Kırbanızdaki suyu kırk çöle kumluyorken,
neden karardı böyle,
güneşe n’eylediniz? ..
Susadıkça heybenizden bir bulut kullandınız,
çullanmadınız sofrasına hanedânların.
Can ilmekli bir halıyken,
taş eşikte çul’llandınız…
İçirip cümle deryayı gönlünüze bir nefeste;
her nefeste beste-beste
balıklara pullandınız…
Kırklar, yediler, üçler,
ikide bir görünüp kaybolmayın çölümde! ..

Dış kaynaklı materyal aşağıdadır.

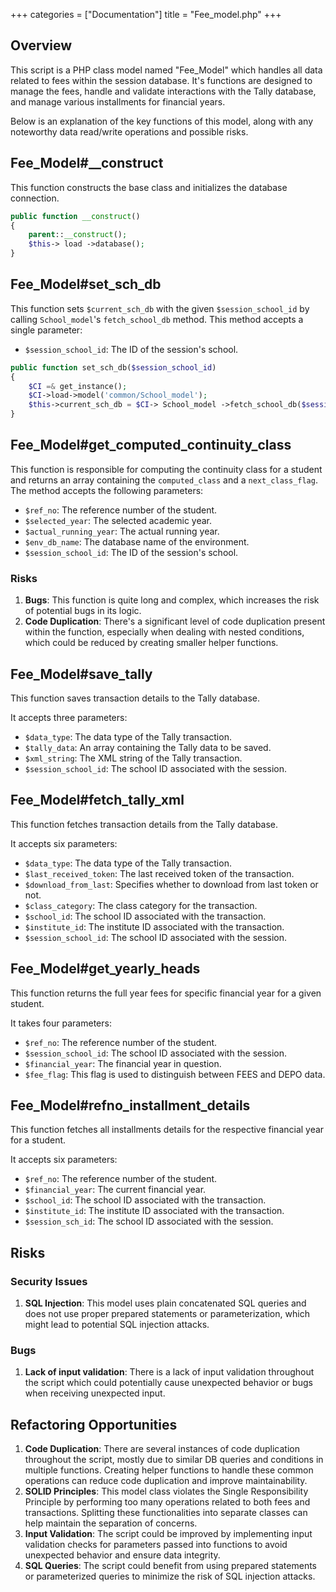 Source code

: +++
categories = ["Documentation"]
title = "Fee_model.php"
+++


## Overview
This script is a PHP class model named "Fee_Model" which handles all data related to fees within the session database. It's functions are designed to manage the fees, handle and validate interactions with the Tally database, and manage various installments for financial years.

Below is an explanation of the key functions of this model, along with any noteworthy data read/write operations and possible risks.

## Fee_Model#__construct

This function constructs the base class and initializes the database connection.

```php
public function __construct()
{
    parent::__construct();
    $this-> load ->database();
}
```

## Fee_Model#set_sch_db

This function sets `$current_sch_db` with the given `$session_school_id` by calling `School_model`'s `fetch_school_db` method. This method accepts a single parameter:
    
- `$session_school_id`: The ID of the session's school.

```php
public function set_sch_db($session_school_id)
{
    $CI =& get_instance();
    $CI->load->model('common/School_model');
    $this->current_sch_db = $CI-> School_model ->fetch_school_db($session_school_id);
}
```

## Fee_Model#get_computed_continuity_class

This function is responsible for computing the continuity class for a student and returns an array containing the `computed_class` and a `next_class_flag`. The method accepts the following parameters:

- `$ref_no`: The reference number of the student.
- `$selected_year`: The selected academic year.
- `$actual_running_year`: The actual running year.
- `$env_db_name`: The database name of the environment.
- `$session_school_id`: The ID of the session's school.

### Risks

1. **Bugs**: This function is quite long and complex, which increases the risk of potential bugs in its logic.
2. **Code Duplication**: There's a significant level of code duplication present within the function, especially when dealing with nested conditions, which could be reduced by creating smaller helper functions.

## Fee_Model#save_tally

This function saves transaction details to the Tally database.

It accepts three parameters:

- `$data_type`: The data type of the Tally transaction.
- `$tally_data`: An array containing the Tally data to be saved.
- `$xml_string`: The XML string of the Tally transaction.
- `$session_school_id`: The school ID associated with the session.

## Fee_Model#fetch_tally_xml

This function fetches transaction details from the Tally database.

It accepts six parameters:

- `$data_type`: The data type of the Tally transaction.
- `$last_received_token`: The last received token of the transaction.
- `$download_from_last`: Specifies whether to download from last token or not.
- `$class_category`: The class category for the transaction.
- `$school_id`: The school ID associated with the transaction.
- `$institute_id`: The institute ID associated with the transaction.
- `$session_school_id`: The school ID associated with the session.

## Fee_Model#get_yearly_heads

This function returns the full year fees for specific financial year for a given student.

It takes four parameters:

- `$ref_no`: The reference number of the student.
- `$session_school_id`: The school ID associated with the session.
- `$financial_year`: The financial year in question.
- `$fee_flag`: This flag is used to distinguish between FEES and DEPO data.

## Fee_Model#refno_installment_details

This function fetches all installments details for the respective financial year for a student.

It accepts six parameters:

- `$ref_no`: The reference number of the student.
- `$financial_year`: The current financial year.
- `$school_id`: The school ID associated with the transaction.
- `$institute_id`: The institute ID associated with the transaction.
- `$session_sch_id`: The school ID associated with the session.

## Risks

### Security Issues

1. **SQL Injection**: This model uses plain concatenated SQL queries and does not use proper prepared statements or parameterization, which might lead to potential SQL injection attacks.

### Bugs

1. **Lack of input validation**: There is a lack of input validation throughout the script which could potentially cause unexpected behavior or bugs when receiving unexpected input.

## Refactoring Opportunities

1. **Code Duplication**: There are several instances of code duplication throughout the script, mostly due to similar DB queries and conditions in multiple functions. Creating helper functions to handle these common operations can reduce code duplication and improve maintainability.
2. **SOLID Principles**: This model class violates the Single Responsibility Principle by performing too many operations related to both fees and transactions. Splitting these functionalities into separate classes can help maintain the separation of concerns.
3. **Input Validation**: The script could be improved by implementing input validation checks for parameters passed into functions to avoid unexpected behavior and ensure data integrity.
4. **SQL Queries**: The script could benefit from using prepared statements or parameterized queries to minimize the risk of SQL injection attacks.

Bir gönül var bende, bir gölgedeyim,
siz nereye yollandınız?
Gönlümün gölgesinde bekliyorum bir emri,
sevgiliyi beklerce…
Hani nerde hay sesiniz, hey sesiniz?
Şu çığlık mı ney sesiniz?
Siz ki bâkirdiniz kelebeklerce,
niye birden dullandınız?
Gönül gözü görmeyenin gözlerine perdesiniz.
Hangi seferde kaldınız, ah hangi seherdesiniz?
Biliyorum, gökte değil; gökçe gönüllerdesiniz.
Göğünüz inmiş toprağa; yıldız-yıldız yerdesiniz.
Kör mü oldu gönül gözüm? Nerdesiniz, Nerdesiniz? ..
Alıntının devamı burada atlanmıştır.